ASSIGNED TASK
Go to the line holding "less than that" in the entries below and write out exactly every line down to and including the line holding "For the XHR".

SOURCE RECORDS
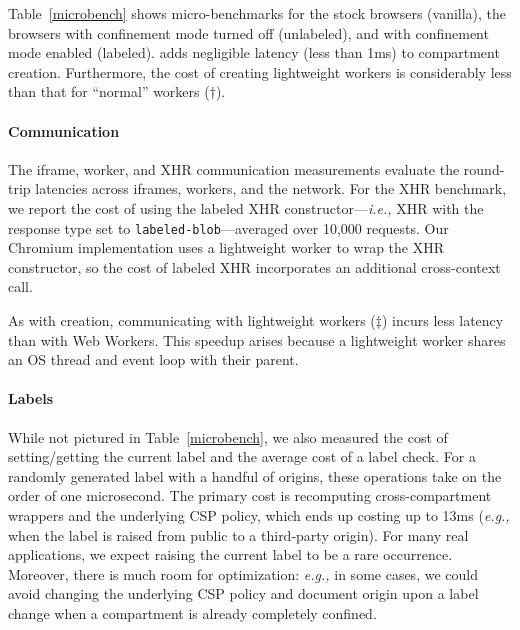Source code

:Table~\ref{microbench} shows micro-benchmarks for the stock
browsers (vanilla), the \sys{} browsers with confinement mode turned
off (unlabeled), and with confinement mode enabled (labeled).
%
\sys{} adds negligible latency (less than 1ms) to compartment
creation.
%
Furthermore, the cost of creating lightweight workers is considerably
less than that for ``normal'' workers ($\dagger$).

\paragraph{Communication} The iframe, worker, and XHR communication measurements evaluate the
round-trip latencies across iframes, workers, and the network.
%
For the XHR benchmark, we report the cost of using the labeled XHR
constructor---\emph{i.e.,} XHR with the response type set to
\verb|labeled-blob|---averaged over 10,000 requests.
%
Our Chromium implementation uses a lightweight worker to wrap the XHR
constructor, so the cost of labeled XHR incorporates an additional
cross-context call.

As with creation, communicating with lightweight workers ($\ddagger$)
incurs less latency than with Web Workers.
%
This speedup arises because a lightweight worker shares
 an OS thread and event loop with their parent.
%


\paragraph{Labels} While not pictured in Table~\ref{microbench},
we also measured the cost of setting/getting the current label and the
average cost of a label check.
%
For a randomly generated label with a handful of origins, these
operations take on the order of one microsecond.
%
The primary cost is recomputing cross-compartment wrappers and
the underlying CSP policy, which ends up costing up to 13ms (\emph{e.g.,} when
the label is raised from public to a third-party origin).
%
For many real applications, we expect raising the current label
to be a rare occurrence.
%
Moreover, there is much room for optimization: {\em e.g.,} in some cases,
we could avoid changing the underlying CSP policy and document
origin upon a label change when a compartment is already completely confined.
 
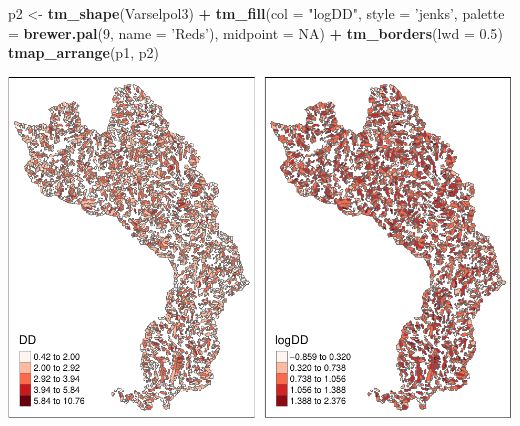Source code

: \documentclass[11pt,]{article}
\newenvironment{Shaded}{\begin{snugshade}}{\end{snugshade}}
\newcommand{\KeywordTok}[1]{\textcolor[rgb]{0.13,0.29,0.53}{\textbf{#1}}}
\newcommand{\DataTypeTok}[1]{\textcolor[rgb]{0.13,0.29,0.53}{#1}}
\newcommand{\DecValTok}[1]{\textcolor[rgb]{0.00,0.00,0.81}{#1}}
\newcommand{\FloatTok}[1]{\textcolor[rgb]{0.00,0.00,0.81}{#1}}
\newcommand{\StringTok}[1]{\textcolor[rgb]{0.31,0.60,0.02}{#1}}
\newcommand{\OtherTok}[1]{\textcolor[rgb]{0.56,0.35,0.01}{#1}}
\newcommand{\OperatorTok}[1]{\textcolor[rgb]{0.81,0.36,0.00}{\textbf{#1}}}
\newcommand{\NormalTok}[1]{#1}
\begin{document}
\begin{Shaded}
\begin{Highlighting}[]
\NormalTok{p2 <-}\StringTok{ }\KeywordTok{tm_shape}\NormalTok{(Varselpol3) }\OperatorTok{+}
\StringTok{  }\KeywordTok{tm_fill}\NormalTok{(}\DataTypeTok{col =} \StringTok{"logDD"}\NormalTok{, }\DataTypeTok{style =} \StringTok{'jenks'}\NormalTok{,}
          \DataTypeTok{palette =} \KeywordTok{brewer.pal}\NormalTok{(}\DecValTok{9}\NormalTok{, }\DataTypeTok{name =} \StringTok{'Reds'}\NormalTok{), }\DataTypeTok{midpoint =} \OtherTok{NA}\NormalTok{) }\OperatorTok{+}
\StringTok{  }\KeywordTok{tm_borders}\NormalTok{(}\DataTypeTok{lwd =} \FloatTok{0.5}\NormalTok{)}
\KeywordTok{tmap_arrange}\NormalTok{(p1, p2)}
\end{Highlighting}
\end{Shaded}

\includegraphics{proyecto_f_files/figure-latex/unnamed-chunk-72-2.pdf}

\begin{Shaded}
\end{Shaded}
\end{document}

RESULT OF THE EXERCISE
less than that for ``normal'' workers ($\dagger$).

\paragraph{Communication} The iframe, worker, and XHR communication measurements evaluate the
round-trip latencies across iframes, workers, and the network.
%
For the XHR benchmark, we report the cost of using the labeled XHR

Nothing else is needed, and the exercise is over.